*** Opening Records for this task ***
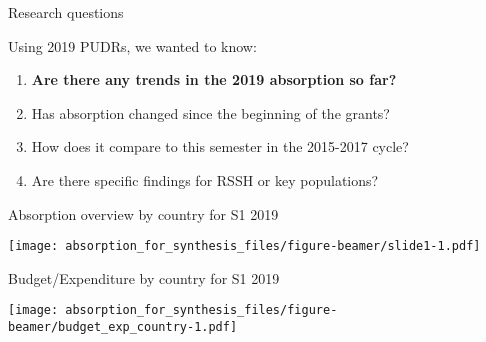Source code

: \documentclass[ignorenonframetext,]{beamer}
\providecommand{\tightlist}{%
  \setlength{\itemsep}{0pt}\setlength{\parskip}{0pt}}
\begin{document}
\begin{frame}{Research questions}
\protect\hypertarget{research-questions-1}{}

Using 2019 PUDRs, we wanted to know:

\begin{enumerate}
\tightlist
\item
  \textbf{Are there any trends in the 2019 absorption so far?}
\item
  Has absorption changed since the beginning of the grants?
\item
  How does it compare to this semester in the 2015-2017 cycle?
\item
  Are there specific findings for RSSH or key populations?
\end{enumerate}

\end{frame}

\begin{frame}{Absorption overview by country for S1 2019}
\protect\hypertarget{absorption-overview-by-country-for-s1-2019}{}

\texttt{[image: absorption\_for\_synthesis\_files/figure-beamer/slide1-1.pdf]}

\end{frame}

\begin{frame}{Budget/Expenditure by country for S1 2019}
\protect\hypertarget{budgetexpenditure-by-country-for-s1-2019}{}

\texttt{[image: absorption\_for\_synthesis\_files/figure-beamer/budget\_exp\_country-1.pdf]}

\end{frame}
\end{document}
*** Closing Records for this task ***
◆ What is being asked: Only the count is wanted: report how many lines of the material above hold the word "questions".

◆ Output: 2